Our results demonstrate a strong association between trochlear morphology, specifically lateral trochlear inclination, and PFJ structural damage. Knees with low lateral trochlear inclination (flattened lateral trochlea) had more than two times the odds of lateral PFJ cartilage damage and BMLs compared with knees with high lateral trochlear inclination. These results support the hypothesis that those knees with flattened lateral trochlea are at increased risk for structural damage in the PFJ. As the knee begins to flex from an extended position, the patella will glide inferiorly and enter the trochlear groove. When the lateral facet is flattened, the patella will be more likely to be displaced laterally due to the lateral force vector acting on the patella as a result of the angle of pull of the quadriceps muscle (13
). Thus, knees with a trochlea that lacks a lateral “barrier” may be subject to increased shear forces between the patella and trochlea leading to cartilage damage and BMLs in the PFJ. We found no association between medial trochlear inclination and structural damage in either the lateral or medial PFJ. These results suggest that the inclination of the medial trochlear facet may not be as important in the stability of the PFJ as the lateral trochlear facet.
Previous studies have investigated the association between trochlear morphology and PFJ OA (8
). To our knowledge no other study has investigated this question with as much detail in the measurement of our outcomes (cartilage damage and BMLs). Ali et al found the mean lateral trochlear inclination in knees from subjects > 40 years old with no and severe cartilage damage to be 22.8 and 14.7 degrees, p=0.007 (9
). However, they did not define cartilage damage in specific anatomic regions of the PFJ (i.e. medial vs. lateral). Additionally, they found no differences in the mean sulcus angle between the groups. Our results also demonstrate a strong association between lower lateral trochlear inclination and lateral PFJ cartilage damage and BMLs, and also with medial PFJ cartilage damage. We also found an association between higher sulcus and cartilage damage and BMLs in lateral PFJ, albeit not as strong as lateral trochlear inclination. Trochlear angle, the third measure of trochlear morphology, also demonstrated a strong association with lateral PFJ cartilage damage ().
The association between quartiles of trochlear angle (TA) and patellofemoral joint (PFJ) cartilage damage and bone marrow lesions.
Both lateral trochlear inclination and trochlear angle use the posterior condylar line as a reference line, whereas the sulcus angle measures the angle between the medial and lateral trochlear facets. The sulcus angle may be similar in one knee that has a flattened medial facet and normal lateral facet and another that has a flattened lateral facet and normal medial facet. Despite finding an association between all three measures of trochlear morphology and structural damage, lateral trochlear inclination demonstrated the strongest association, as the results were similar when also accounting for the effect of the trochlear angle. Therefore, this variable should be included in future studies investigating PFJ pathology and can be easily measured to help identify patients at risk for PFJ OA.

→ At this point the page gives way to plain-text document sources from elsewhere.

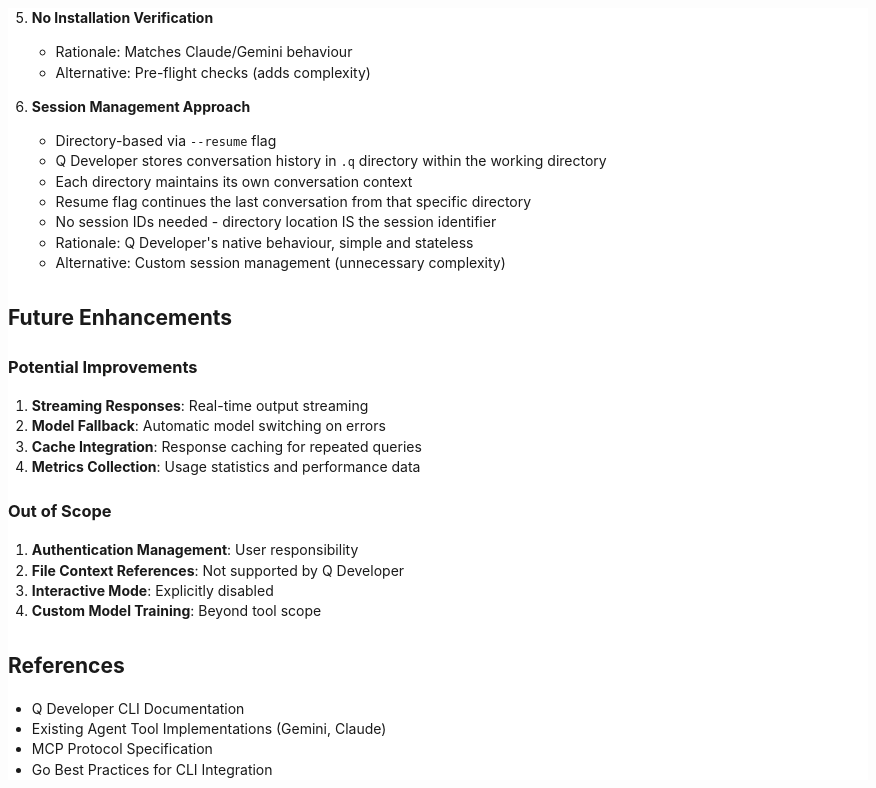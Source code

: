 5. **No Installation Verification**
   - Rationale: Matches Claude/Gemini behaviour
   - Alternative: Pre-flight checks (adds complexity)

6. **Session Management Approach**
   - Directory-based via `--resume` flag
   - Q Developer stores conversation history in `.q` directory within the working directory
   - Each directory maintains its own conversation context
   - Resume flag continues the last conversation from that specific directory
   - No session IDs needed - directory location IS the session identifier
   - Rationale: Q Developer's native behaviour, simple and stateless
   - Alternative: Custom session management (unnecessary complexity)

## Future Enhancements

### Potential Improvements
1. **Streaming Responses**: Real-time output streaming
2. **Model Fallback**: Automatic model switching on errors
3. **Cache Integration**: Response caching for repeated queries
4. **Metrics Collection**: Usage statistics and performance data

### Out of Scope
1. **Authentication Management**: User responsibility
2. **File Context References**: Not supported by Q Developer
3. **Interactive Mode**: Explicitly disabled
4. **Custom Model Training**: Beyond tool scope

## References

- Q Developer CLI Documentation
- Existing Agent Tool Implementations (Gemini, Claude)
- MCP Protocol Specification
- Go Best Practices for CLI Integration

Lateral trochlear inclination was also associated with medial PFJ cartilage damage, although not as strongly as lateral PFJ cartilage damage or BMLs. The mechanism for this damage may be different than for that of lateral PFJ damage. As the knee extends in knees with low lateral trochlear inclination, the patella is likely to be displaced laterally due to the shallow proximal trochlea (18
). As the knee begins to flex again, the patella, starting from a lateral position, would need to re-engage the trochlea and glide medially to center itself in the trochlea. When this occurs, there is potential that the patella may compress the medial PFJ while it is reengaging in the trochlea. Additionally, studies have demonstrated that the patella does displace medially in the initial degrees of flexion (19
). However, it is unknown if this medial displacement increases forces and stress in the medial PFJ.
We recognize limitations in this current study. First, using a cross-sectional design we cannot infer causality from our results. However, reverse causation is unlikely as the shape of the femoral trochlea likely does not change over time and structural damage in the PFJ would not cause changes in trochlear morphology. Second, the slice chosen to measure trochlear morphology could affect our results. We chose the slice where the posterior femoral condyles projected most posteriorly, which corresponds to the proximal trochlea and allows for visualization of both the medial and lateral trochlear facets on one slice. Finally, we acknowledge that measures of trochlear morphology can also be assessed from lateral or tangentional (skyline) radiographs. However, a tangentional radiograph is difficult to reproduce consistently (23
) and also only allows for visualization at one level of the trochlea. Using MRI we were able to focus on the proximal trochlea and also assess differences in the inclination of the lateral and medial trochlea, separately. It is also unknown if MRI measures of trochlear morphology correlate better with clinical findings (i.e. pain, function, etc.) than radiographic measures.
In summary, low lateral trochlear inclination was strongly associated with lateral PFJ cartilage damage and BMLs, and with medial PFJ cartilage damage. Additionally, the sulcus angle, which is most commonly reported in the literature, was not as strongly associated with structural damage as lateral trochlear inclination. Lateral trochlear inclination is easily measured from MRI and can be used to identify individuals at risk for knee OA.